-- Supplied entries --
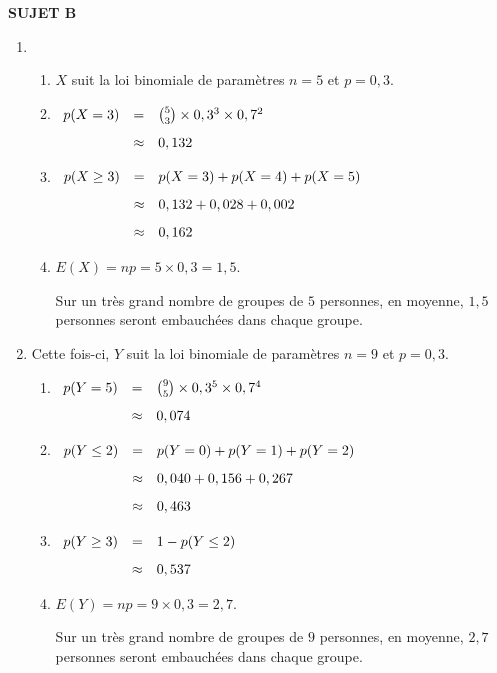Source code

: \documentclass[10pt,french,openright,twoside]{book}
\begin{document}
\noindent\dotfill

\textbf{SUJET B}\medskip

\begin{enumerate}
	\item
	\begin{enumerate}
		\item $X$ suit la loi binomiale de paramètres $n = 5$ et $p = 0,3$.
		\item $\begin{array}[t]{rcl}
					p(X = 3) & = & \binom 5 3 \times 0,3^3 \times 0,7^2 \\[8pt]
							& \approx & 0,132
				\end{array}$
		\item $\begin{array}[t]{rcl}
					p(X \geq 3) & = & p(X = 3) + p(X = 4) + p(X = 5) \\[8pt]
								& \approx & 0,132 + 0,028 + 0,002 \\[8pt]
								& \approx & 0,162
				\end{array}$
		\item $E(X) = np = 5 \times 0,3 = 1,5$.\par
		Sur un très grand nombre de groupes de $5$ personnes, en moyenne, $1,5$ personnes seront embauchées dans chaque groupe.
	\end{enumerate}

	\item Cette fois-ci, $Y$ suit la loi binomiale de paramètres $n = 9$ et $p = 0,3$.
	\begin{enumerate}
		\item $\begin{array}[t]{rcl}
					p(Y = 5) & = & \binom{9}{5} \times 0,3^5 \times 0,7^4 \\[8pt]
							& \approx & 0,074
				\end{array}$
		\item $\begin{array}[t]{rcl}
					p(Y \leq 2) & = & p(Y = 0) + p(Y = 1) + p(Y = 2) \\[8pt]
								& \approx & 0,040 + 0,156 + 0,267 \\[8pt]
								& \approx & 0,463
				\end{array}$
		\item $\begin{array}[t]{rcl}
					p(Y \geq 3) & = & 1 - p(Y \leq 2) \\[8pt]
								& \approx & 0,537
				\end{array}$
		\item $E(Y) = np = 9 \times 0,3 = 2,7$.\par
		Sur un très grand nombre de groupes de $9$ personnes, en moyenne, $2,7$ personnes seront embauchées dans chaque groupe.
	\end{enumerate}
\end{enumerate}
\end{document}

-- About this task --
For the entries above, give only the number of lines that contain the word "dans".

-- Written reply --
2